In theory I'd just need a fairly simple view, and a controller to just write out the content of a PreValue field, which would contain the notes...
The PreValue Editor
... but the PreValue field would need to be a Rich Text Editor. That's ok that'll probably be one of the 'options' for PreValue editors in the core; but it isn't (and if you think about it, why would it be ?). Reading through Tim's post on advanced property editors: http://www.nibble.be/?p=377 - he lists the options for PreValue editors, but then also says you can use existing Property Editors as PreValue Editors (in fact he shows you can use them on themselves, scary).
So I just need a Rich Text Property Editor to use as a PreValue Editor, or how can I use the obviously already-there Rich Text Editor as a PreValue Editor ?.
The umb-editor directive appears to load the correct editor based on the configuration passed to it. So by sticking one in my RichTextPreValueEditor view
I was able to somehow manage to get the rich text editor to appear as a PreValue editor, by referencing the view direct from my prevalue fields' configuration in the manifest:
{ label: "Editor Notes", description: 'Notes to provide the editor on the doctype', key: "editornotes", view: "~/App_Plugins/tooorangey.EditorNotes/RichTextPreValueEditor.html" }
But it wasn't saving, which would have been a flaw, and I'm not sure why: you can see I'm using the $scope.model.value to be the source of the rich text editor, but the directive in the view was bound to the editornotes variable, and fiddling around I couldn't get it to work; so instead I've setup a watch on the editornotes.value property and set this to be the magic umbraco model.value, whenever it changed:
$scope.$watch('editornotes.value', function (newValue, oldValue) {
$scope.model.value = newValue; });
and now it saves ok !!
The Property Editor
So I had a Rich Text Editor as a PreValue Editor, I just needed to read the html from the PreValue field and bind it to an element with ng-bind-html attribute. Which was straightforward, however, only some html was coming through... the src of images and embedded iframes of that how-to video were stripped.

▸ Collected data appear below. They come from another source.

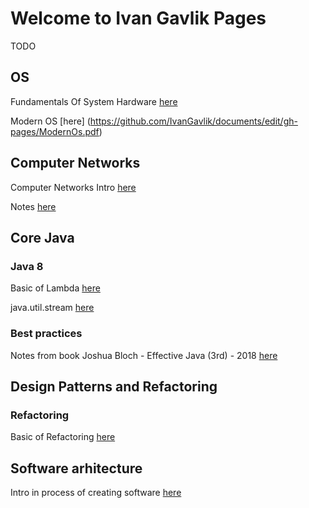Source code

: # Welcome to Ivan Gavlik Pages

TODO 

## OS

Fundamentals Of System Hardware [here](https://github.com/IvanGavlik/documents/edit/gh-pages/NYUxFCS.OS.1ComputerHardwareandOperatingSystems.pdf)

Modern OS [here] (https://github.com/IvanGavlik/documents/edit/gh-pages/ModernOs.pdf)

## Computer Networks

Computer Networks Intro [here](https://github.com/IvanGavlik/documents/edit/gh-pages/EdXcomputerNetwotkCourseNotes.pdf)

Notes [here]((https://github.com/IvanGavlik/documents/edit/gh-pages/Computer_Networking_Notes.pdf))

## Core Java

### Java 8

Basic of Lambda [here](https://github.com/IvanGavlik/documents/edit/gh-pages/LambdaExpressonsBasic.pdf)

java.util.stream [here](https://github.com/IvanGavlik/documents/edit/gh-pages/JavaUtilStream.pdf)

### Best practices

Notes from book Joshua Bloch - Effective Java (3rd) - 2018 [here](https://github.com/IvanGavlik/documents/edit/gh-pages/Notes_JB-EffectiveJava(3rd)-2018.pdf)  

## Design Patterns and Refactoring

### Refactoring

Basic of Refactoring [here](https://github.com/IvanGavlik/documents/edit/gh-pages/BasicOfRefactoring.pdf)

## Software arhitecture 

Intro in process of creating software [here](https://github.com/IvanGavlik/documents/edit/gh-pages/ArtOfCreatingSoftware.pdf)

.. what on earth was going on ?
Well Angular being all super lovely and safe was just stripping out suspect markup when binding the html, in case it was user generated and somehow dangerous. So I read the angular documentation and it seems you can tell angular ng-bind-html to trust the source of the html (using Strict Contextual Escaping $sce), and it won't strip it out:
But why have you commented that line out then ? I hear you ask.
Well Umbraco isn't using angular 1.2 at this moment in time, and so you have to use a different old depreciated directive, called ng-bind-html-unsafe. So my view became:
I've put the files on github, https://github.com/marcemarc/EditorNotes, it suited my purposes for this project, I can add messages amongst the doc types to the editor (use the css class to use the bootstrap alert classes for coloured context) and add my 'how to video', but if you're stumbling across this in the future, there may be a version 7 uComponents with the original thing in done properly.